Il dolore di raccontare mentre il tuo cuore Ŕ fermo

di Tiziana Oberti

martedý 13 agosto 2019
Il dolore di raccontare mentre il tuo cuore Ŕ fermo

Il silenzio di quel 14 agosto in redazione quando ho ricevuto il primo messaggio “dicono sia caduto il Morandi”. Un attimo di gelo nel sangue e poi l’incredulità che mi ha fatto pensare “non è possibile, sarà una bufala”.

Il silenzio quando ho chiamato il centralino dei vigili del fuoco: nessun saluto, domanda solo un "sì, è vero" che non dimenticherò mai. E poi la prima foto sul cellulare, lì ho capito che nulla sarebbe stato più come prima. Ci sarebbe stato un prima e un dopo. Per qualche secondo mi sono come paralizzata poi dalla bocca sono venute fuori le uniche parole che potevano uscire: “Chiama la regia, andiamo in onda”. In redazione c’erano solo un collaboratore e il montatore del telegiornale.
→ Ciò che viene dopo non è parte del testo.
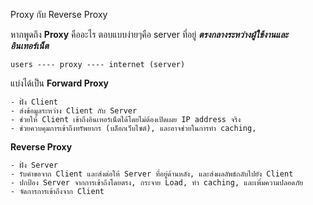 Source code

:Proxy กับ Reverse Proxy

หากพูดถึง **Proxy** คืออะไร ตอบแบบง่ายๆคือ server ที่อยู่ ***ตรงกลางระหว่างผู้ใช้งานและอินเทอร์เน็ต***

	users ---- proxy ---- internet (server)

แบ่งได้เป็น
**Forward Proxy**

	- ฝั่ง Client
	- ส่งข้อมูลระหว่าง Client กับ Server
	- ช่วยให้ Client เข้าถึงอินเทอร์เน็ตได้โดยไม่ต้องเปิดเผย IP address จริง
	- ช่วยควบคุมการเข้าถึงทรัพยากร (บล็อกเว็บไซต์), และอาจช่วยในการทำ caching,
   
**Reverse Proxy**

	- ฝั่ง Server
	- รับคำขอจาก Client และส่งต่อให้ Server ที่อยู่ด้านหลัง, และส่งผลลัพธ์กลับไปยัง Client
	- ปกป้อง Server จากการเข้าถึงโดยตรง, กระจาย Load, ทำ caching, และเพิ่มความปลอดภัย
	- จัดการการเข้าถึงจาก Client
   
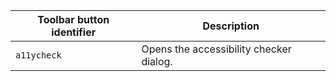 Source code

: | Toolbar button identifier | Description                             |
|---------------------------|-----------------------------------------|
| `a11ycheck`               | Opens the accessibility checker dialog. |
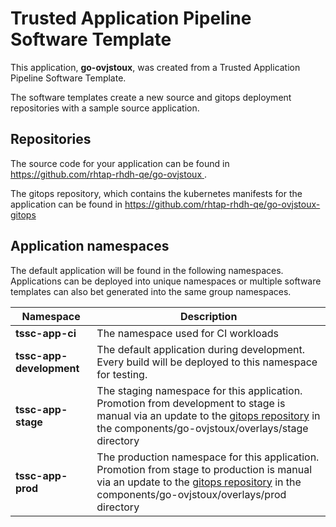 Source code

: # Trusted Application Pipeline Software Template

This application, **go-ovjstoux**, was created from a Trusted Application Pipeline Software Template.

The software templates create a new source and gitops deployment repositories with a sample source application. 

## Repositories

The source code for your application can be found in [https://github.com/rhtap-rhdh-qe/go-ovjstoux ](https://github.com/rhtap-rhdh-qe/go-ovjstoux ).
 
The gitops repository, which contains the kubernetes manifests for the application can be found in 
[https://github.com/rhtap-rhdh-qe/go-ovjstoux-gitops ](https://github.com/rhtap-rhdh-qe/go-ovjstoux-gitops ) 

## Application namespaces 

The default application will be found in the following namespaces. Applications can be deployed into unique namespaces or multiple software templates can also bet generated into the same group namespaces.  

|  Namespace   |  Description   |  
| -------- | -------- |
| **tssc-app-ci** | The namespace used for CI workloads |
| **tssc-app-development** | The default application during development. Every build will be deployed to this namespace for testing. |
| **tssc-app-stage** | The staging namespace for this application. Promotion from development to stage is manual via an update to the [gitops repository](https://github.com/rhtap-rhdh-qe/go-ovjstoux-gitops ) in the components/go-ovjstoux/overlays/stage directory |
| **tssc-app-prod** | The production namespace for this application. Promotion from stage to production is manual via an update to the [gitops repository](https://github.com/rhtap-rhdh-qe/go-ovjstoux-gitops ) in the components/go-ovjstoux/overlays/prod directory | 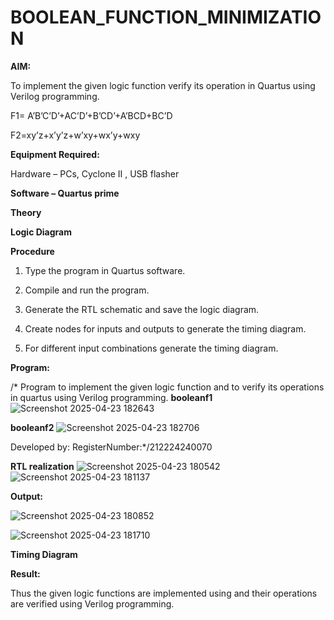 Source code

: # BOOLEAN_FUNCTION_MINIMIZATION

**AIM:**

To implement the given logic function verify its operation in Quartus using Verilog programming.

F1= A’B’C’D’+AC’D’+B’CD’+A’BCD+BC’D 

F2=xy’z+x’y’z+w’xy+wx’y+wxy

**Equipment Required:**

Hardware – PCs, Cyclone II , USB flasher

**Software – Quartus prime**

**Theory**

**Logic Diagram**

**Procedure**

1.	Type the program in Quartus software.

2.	Compile and run the program.

3.	Generate the RTL schematic and save the logic diagram.

4.	Create nodes for inputs and outputs to generate the timing diagram.

5.	For different input combinations generate the timing diagram.


**Program:**

/* Program to implement the given logic function and to verify its operations in quartus using Verilog programming. 
**booleanf1**
 ![Screenshot 2025-04-23 182643](https://github.com/user-attachments/assets/1dad4a56-9832-426a-88b1-aba9b66a15d5)

**booleanf2**
 ![Screenshot 2025-04-23 182706](https://github.com/user-attachments/assets/e275678c-48ce-4363-8268-a4364aa32a7c)

Developed by: RegisterNumber:*/212224240070


**RTL realization**
![Screenshot 2025-04-23 180542](https://github.com/user-attachments/assets/7174028a-c6f5-4637-bf10-48c844843f1c)
![Screenshot 2025-04-23 181137](https://github.com/user-attachments/assets/f715a2b6-1549-4ba5-a786-e8708a675480)


**Output:**

![Screenshot 2025-04-23 180852](https://github.com/user-attachments/assets/321888b3-62e7-4b9e-a83f-4b7653e8e32b)

![Screenshot 2025-04-23 181710](https://github.com/user-attachments/assets/8d7e7652-c2fb-4e31-a393-1df850eb437a)

**Timing Diagram**

**Result:**

Thus the given logic functions are implemented using and their operations are verified using Verilog programming.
Sono entrata nello studio, ho messo il microfono e l’auricolare, ho scritto un messaggio al direttore e all’editore “crollato Morandi, vado in onda”. Ho scritto la grafica dell’ultim’ora con l’unica cosa che sapevo: ‘Genova, crollato ponte Morandi’. Il silenzio dello studio prima della sigla li ricordo ancora, li ho dentro. 3, 2, 1 fuori…nessun sorriso, la faccia incredula che parlava da sola così ho cominciato, pochi minuti dopo mezzogiorno, la mia conduzione più lunga e difficile. Ho iniziato con quelle poche parole, subito dopo il collegamento telefonico con il mio collega Luca Russo che proprio sopra il ponte era passato qualche minuto prima. E poi le telefonate dei telespettatori fondamentali per raccontare quello che sembrava impossibile.

Chiudo gli occhi e davanti vedo il brulicare di forze dell’ordine intorno a quel pezzo di carreggiata conficcato nel Polcevera. Il silenzio quando non si possono trovare le parole. Quando ti comunicano che gli ospedali sono stati allertati per 200 vittime, quel numero che continua a salire e mentre lo dici pensi: chi sono? Un respiro e il silenzio quando non sono più riuscita a tenere il conto dei teli bianchi che venivano aperti per coprire i cadaveri.

La lucidità di raccontare mentre il tuo cuore è fermo. Il silenzio delle lacrime arrivata a casa di notte dopo essere stata al coordinamento in regia.

Il silenzio di 43 vite finite, rubate. Il silenzio dell'incredulità.